### Assignment
Each line below must be written out exactly as shown.

─── Extracted entries ───

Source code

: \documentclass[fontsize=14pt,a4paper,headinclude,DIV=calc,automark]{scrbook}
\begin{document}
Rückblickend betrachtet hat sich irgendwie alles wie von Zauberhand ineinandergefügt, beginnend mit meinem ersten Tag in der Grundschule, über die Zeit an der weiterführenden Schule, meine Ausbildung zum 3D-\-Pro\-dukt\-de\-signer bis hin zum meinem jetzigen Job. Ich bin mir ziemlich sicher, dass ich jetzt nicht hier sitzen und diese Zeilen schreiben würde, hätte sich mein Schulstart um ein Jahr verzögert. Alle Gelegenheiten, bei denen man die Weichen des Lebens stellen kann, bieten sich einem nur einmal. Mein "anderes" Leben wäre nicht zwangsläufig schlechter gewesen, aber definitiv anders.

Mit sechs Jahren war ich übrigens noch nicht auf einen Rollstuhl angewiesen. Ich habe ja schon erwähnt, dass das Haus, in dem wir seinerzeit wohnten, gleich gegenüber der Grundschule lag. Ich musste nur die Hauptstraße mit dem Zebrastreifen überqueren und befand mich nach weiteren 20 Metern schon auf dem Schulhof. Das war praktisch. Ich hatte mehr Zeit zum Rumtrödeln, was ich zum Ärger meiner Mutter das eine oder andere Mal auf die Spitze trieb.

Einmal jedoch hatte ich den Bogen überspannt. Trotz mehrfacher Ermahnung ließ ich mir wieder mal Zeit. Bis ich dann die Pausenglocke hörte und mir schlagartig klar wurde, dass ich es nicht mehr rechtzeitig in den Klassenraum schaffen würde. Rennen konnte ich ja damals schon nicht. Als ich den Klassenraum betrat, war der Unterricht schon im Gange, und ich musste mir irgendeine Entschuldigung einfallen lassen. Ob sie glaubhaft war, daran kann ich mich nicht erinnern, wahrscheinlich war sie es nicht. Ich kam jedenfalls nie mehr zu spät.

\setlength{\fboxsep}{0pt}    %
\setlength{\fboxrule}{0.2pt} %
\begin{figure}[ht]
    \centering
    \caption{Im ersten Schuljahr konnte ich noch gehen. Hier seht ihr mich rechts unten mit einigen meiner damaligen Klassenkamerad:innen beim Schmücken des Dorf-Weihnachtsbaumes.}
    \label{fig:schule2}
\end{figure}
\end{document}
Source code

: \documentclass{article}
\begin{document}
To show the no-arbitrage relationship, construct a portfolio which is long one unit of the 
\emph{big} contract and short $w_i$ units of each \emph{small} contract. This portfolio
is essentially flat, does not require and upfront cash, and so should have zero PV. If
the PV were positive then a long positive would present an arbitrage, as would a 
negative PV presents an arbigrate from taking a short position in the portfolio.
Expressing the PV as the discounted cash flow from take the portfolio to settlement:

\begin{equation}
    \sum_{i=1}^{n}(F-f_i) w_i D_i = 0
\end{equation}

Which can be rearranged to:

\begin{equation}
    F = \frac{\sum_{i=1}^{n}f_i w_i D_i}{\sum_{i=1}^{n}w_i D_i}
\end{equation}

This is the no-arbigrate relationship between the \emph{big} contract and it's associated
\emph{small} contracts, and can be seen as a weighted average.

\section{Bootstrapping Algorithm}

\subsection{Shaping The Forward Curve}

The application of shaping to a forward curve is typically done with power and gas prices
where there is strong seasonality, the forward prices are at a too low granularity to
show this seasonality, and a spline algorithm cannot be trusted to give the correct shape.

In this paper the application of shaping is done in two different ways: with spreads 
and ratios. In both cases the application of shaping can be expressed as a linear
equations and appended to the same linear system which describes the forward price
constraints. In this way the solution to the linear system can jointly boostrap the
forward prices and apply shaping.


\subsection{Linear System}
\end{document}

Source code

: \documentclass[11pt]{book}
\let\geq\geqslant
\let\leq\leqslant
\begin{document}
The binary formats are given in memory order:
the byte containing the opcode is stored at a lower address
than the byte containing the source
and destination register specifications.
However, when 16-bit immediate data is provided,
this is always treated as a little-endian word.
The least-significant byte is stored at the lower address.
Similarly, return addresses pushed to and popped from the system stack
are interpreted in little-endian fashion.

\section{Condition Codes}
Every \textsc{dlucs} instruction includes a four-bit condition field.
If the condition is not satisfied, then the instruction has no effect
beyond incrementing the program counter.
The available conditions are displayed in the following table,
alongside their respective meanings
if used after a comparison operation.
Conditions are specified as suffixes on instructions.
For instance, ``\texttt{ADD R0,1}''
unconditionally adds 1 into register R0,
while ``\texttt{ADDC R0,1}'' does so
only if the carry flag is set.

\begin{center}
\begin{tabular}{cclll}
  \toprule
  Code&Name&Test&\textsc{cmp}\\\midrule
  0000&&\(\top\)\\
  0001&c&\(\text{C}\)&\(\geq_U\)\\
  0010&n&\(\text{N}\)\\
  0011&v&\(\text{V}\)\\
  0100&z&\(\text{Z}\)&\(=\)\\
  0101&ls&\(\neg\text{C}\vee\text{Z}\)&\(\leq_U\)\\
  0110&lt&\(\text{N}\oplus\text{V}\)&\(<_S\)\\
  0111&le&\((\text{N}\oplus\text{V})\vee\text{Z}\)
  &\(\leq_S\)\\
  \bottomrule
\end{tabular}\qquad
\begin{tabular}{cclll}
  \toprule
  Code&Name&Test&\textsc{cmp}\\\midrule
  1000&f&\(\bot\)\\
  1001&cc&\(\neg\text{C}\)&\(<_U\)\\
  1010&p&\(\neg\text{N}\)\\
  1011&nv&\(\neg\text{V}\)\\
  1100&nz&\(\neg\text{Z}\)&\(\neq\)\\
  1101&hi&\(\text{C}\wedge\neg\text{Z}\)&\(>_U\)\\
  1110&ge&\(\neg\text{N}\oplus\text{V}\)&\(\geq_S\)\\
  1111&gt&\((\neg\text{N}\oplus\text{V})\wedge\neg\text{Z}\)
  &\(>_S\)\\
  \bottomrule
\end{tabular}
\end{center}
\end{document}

───

### Task solution
Source code

: \documentclass[fontsize=14pt,a4paper,headinclude,DIV=calc,automark]{scrbook}
\begin{document}
Rückblickend betrachtet hat sich irgendwie alles wie von Zauberhand ineinandergefügt, beginnend mit meinem ersten Tag in der Grundschule, über die Zeit an der weiterführenden Schule, meine Ausbildung zum 3D-\-Pro\-dukt\-de\-signer bis hin zum meinem jetzigen Job. Ich bin mir ziemlich sicher, dass ich jetzt nicht hier sitzen und diese Zeilen schreiben würde, hätte sich mein Schulstart um ein Jahr verzögert. Alle Gelegenheiten, bei denen man die Weichen des Lebens stellen kann, bieten sich einem nur einmal. Mein "anderes" Leben wäre nicht zwangsläufig schlechter gewesen, aber definitiv anders.

Mit sechs Jahren war ich übrigens noch nicht auf einen Rollstuhl angewiesen. Ich habe ja schon erwähnt, dass das Haus, in dem wir seinerzeit wohnten, gleich gegenüber der Grundschule lag. Ich musste nur die Hauptstraße mit dem Zebrastreifen überqueren und befand mich nach weiteren 20 Metern schon auf dem Schulhof. Das war praktisch. Ich hatte mehr Zeit zum Rumtrödeln, was ich zum Ärger meiner Mutter das eine oder andere Mal auf die Spitze trieb.

Einmal jedoch hatte ich den Bogen überspannt. Trotz mehrfacher Ermahnung ließ ich mir wieder mal Zeit. Bis ich dann die Pausenglocke hörte und mir schlagartig klar wurde, dass ich es nicht mehr rechtzeitig in den Klassenraum schaffen würde. Rennen konnte ich ja damals schon nicht. Als ich den Klassenraum betrat, war der Unterricht schon im Gange, und ich musste mir irgendeine Entschuldigung einfallen lassen. Ob sie glaubhaft war, daran kann ich mich nicht erinnern, wahrscheinlich war sie es nicht. Ich kam jedenfalls nie mehr zu spät.

\setlength{\fboxsep}{0pt}    %
\setlength{\fboxrule}{0.2pt} %
\begin{figure}[ht]
    \centering
    \caption{Im ersten Schuljahr konnte ich noch gehen. Hier seht ihr mich rechts unten mit einigen meiner damaligen Klassenkamerad:innen beim Schmücken des Dorf-Weihnachtsbaumes.}
    \label{fig:schule2}
\end{figure}
\end{document}
Source code

: \documentclass{article}
\begin{document}
To show the no-arbitrage relationship, construct a portfolio which is long one unit of the 
\emph{big} contract and short $w_i$ units of each \emph{small} contract. This portfolio
is essentially flat, does not require and upfront cash, and so should have zero PV. If
the PV were positive then a long positive would present an arbitrage, as would a 
negative PV presents an arbigrate from taking a short position in the portfolio.
Expressing the PV as the discounted cash flow from take the portfolio to settlement:

\begin{equation}
    \sum_{i=1}^{n}(F-f_i) w_i D_i = 0
\end{equation}

Which can be rearranged to:

\begin{equation}
    F = \frac{\sum_{i=1}^{n}f_i w_i D_i}{\sum_{i=1}^{n}w_i D_i}
\end{equation}

This is the no-arbigrate relationship between the \emph{big} contract and it's associated
\emph{small} contracts, and can be seen as a weighted average.

\section{Bootstrapping Algorithm}

\subsection{Shaping The Forward Curve}

The application of shaping to a forward curve is typically done with power and gas prices
where there is strong seasonality, the forward prices are at a too low granularity to
show this seasonality, and a spline algorithm cannot be trusted to give the correct shape.

In this paper the application of shaping is done in two different ways: with spreads 
and ratios. In both cases the application of shaping can be expressed as a linear
equations and appended to the same linear system which describes the forward price
constraints. In this way the solution to the linear system can jointly boostrap the
forward prices and apply shaping.


\subsection{Linear System}
\end{document}

Source code

: \documentclass[11pt]{book}
\let\geq\geqslant
\let\leq\leqslant
\begin{document}
The binary formats are given in memory order:
the byte containing the opcode is stored at a lower address
than the byte containing the source
and destination register specifications.
However, when 16-bit immediate data is provided,
this is always treated as a little-endian word.
The least-significant byte is stored at the lower address.
Similarly, return addresses pushed to and popped from the system stack
are interpreted in little-endian fashion.

\section{Condition Codes}
Every \textsc{dlucs} instruction includes a four-bit condition field.
If the condition is not satisfied, then the instruction has no effect
beyond incrementing the program counter.
The available conditions are displayed in the following table,
alongside their respective meanings
if used after a comparison operation.
Conditions are specified as suffixes on instructions.
For instance, ``\texttt{ADD R0,1}''
unconditionally adds 1 into register R0,
while ``\texttt{ADDC R0,1}'' does so
only if the carry flag is set.

\begin{center}
\begin{tabular}{cclll}
  \toprule
  Code&Name&Test&\textsc{cmp}\\\midrule
  0000&&\(\top\)\\
  0001&c&\(\text{C}\)&\(\geq_U\)\\
  0010&n&\(\text{N}\)\\
  0011&v&\(\text{V}\)\\
  0100&z&\(\text{Z}\)&\(=\)\\
  0101&ls&\(\neg\text{C}\vee\text{Z}\)&\(\leq_U\)\\
  0110&lt&\(\text{N}\oplus\text{V}\)&\(<_S\)\\
  0111&le&\((\text{N}\oplus\text{V})\vee\text{Z}\)
  &\(\leq_S\)\\
  \bottomrule
\end{tabular}\qquad
\begin{tabular}{cclll}
  \toprule
  Code&Name&Test&\textsc{cmp}\\\midrule
  1000&f&\(\bot\)\\
  1001&cc&\(\neg\text{C}\)&\(<_U\)\\
  1010&p&\(\neg\text{N}\)\\
  1011&nv&\(\neg\text{V}\)\\
  1100&nz&\(\neg\text{Z}\)&\(\neq\)\\
  1101&hi&\(\text{C}\wedge\neg\text{Z}\)&\(>_U\)\\
  1110&ge&\(\neg\text{N}\oplus\text{V}\)&\(\geq_S\)\\
  1111&gt&\((\neg\text{N}\oplus\text{V})\wedge\neg\text{Z}\)
  &\(>_S\)\\
  \bottomrule
\end{tabular}
\end{center}
\end{document}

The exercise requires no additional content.